Black's weblog Eschaton generally features short entries on a variety of topics ranging from policy commentary to breaking news and links. Posts are frequent — on the order of ten every day. The majority of posts are authored by Black (as Atrios), but there are occasional guest bloggers. On June 29, 2005, Black described Eschaton as not a blog but an "Online Magazine of News, Commentary, and Editorial." Following a similar announcement from The Talent Show, this was a satirical reaction to Federal Election Commission hearings on the Bipartisan Campaign Reform Act. Black had previously expressed frustration that the FEC might not apply the act's "media exemption" to blogs, which he regarded as equivalent to other forms of media including online magazines.
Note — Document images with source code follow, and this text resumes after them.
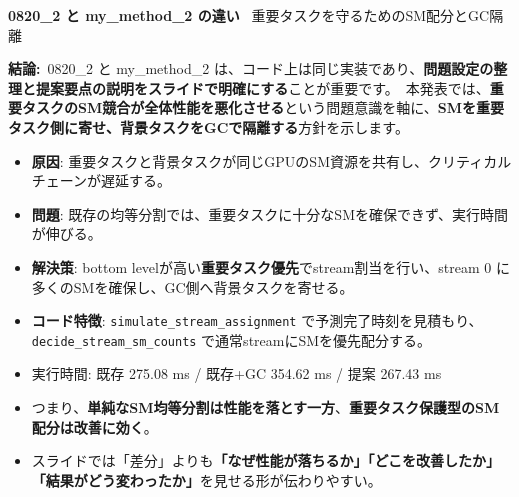 \documentclass[a4paper,11pt,lualatex,ja=standard]{bxjsarticle}
\begin{document}
\begin{center}
{\Large \bfseries 0820\_2 と my\_method\_2 の違い}\
\vspace{2mm}
{\small 重要タスクを守るためのSM配分とGC隔離}
\end{center}

\vspace{3mm}

\noindent
\textbf{結論:}\
0820\_2 と my\_method\_2 は、コード上は同じ実装であり、\textbf{問題設定の整理と提案要点の説明をスライドで明確にする}ことが重要です。\
本発表では、\textbf{重要タスクのSM競合が全体性能を悪化させる}という問題意識を軸に、\textbf{SMを重要タスク側に寄せ、背景タスクをGCで隔離する}方針を示します。

\vspace{2mm}
\begin{itemize}[leftmargin=7mm,itemsep=1mm]
  \item \textbf{原因}: 重要タスクと背景タスクが同じGPUのSM資源を共有し、クリティカルチェーンが遅延する。
  \item \textbf{問題}: 既存の均等分割では、重要タスクに十分なSMを確保できず、実行時間が伸びる。
  \item \textbf{解決策}: bottom levelが高い\textbf{重要タスク優先}でstream割当を行い、stream 0 に多くのSMを確保し、GC側へ背景タスクを寄せる。
  \item \textbf{コード特徴}: \verb|simulate_stream_assignment| で予測完了時刻を見積もり、\verb|decide_stream_sm_counts| で通常streamにSMを優先配分する。
\end{itemize}

\vspace{2mm}

\vspace{2mm}
\begin{itemize}[leftmargin=7mm,itemsep=1mm]
  \item 実行時間: 既存 275.08 ms / 既存+GC 354.62 ms / 提案 267.43 ms
  \item つまり、\textbf{単純なSM均等分割は性能を落とす一方}、\textbf{重要タスク保護型のSM配分は改善に効く}。
  \item スライドでは「差分」よりも\textbf{「なぜ性能が落ちるか」「どこを改善したか」「結果がどう変わったか」}を見せる形が伝わりやすい。
\end{itemize}
\end{document}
== Appearance in fiction ==

Atrios (portrayed by an uncredited actor) appeared briefly in the 7th season West Wing episode "Welcome to Wherever You Are" (Episode 7x15) meeting with the fictional Democratic presidential candidate Matt Santos. Atrios was introduced by Josh Lyman (played by Bradley Whitford) as having "raised 300 grand online" and having "almost as many readers as The Philadelphia Inquirer".

== Language ==
Duncan Black is credited with creating the neologism "Friedman Unit" to refer to The New York Times columnist Tom Friedman's predilection for repeatedly using the next six months as the critical time period for the Iraq War and the term "High Broderism" for an approach to politics characterized by "the worship of bipartisanship for its own sake" as a cover for "the defense of...'the establishment' at all costs".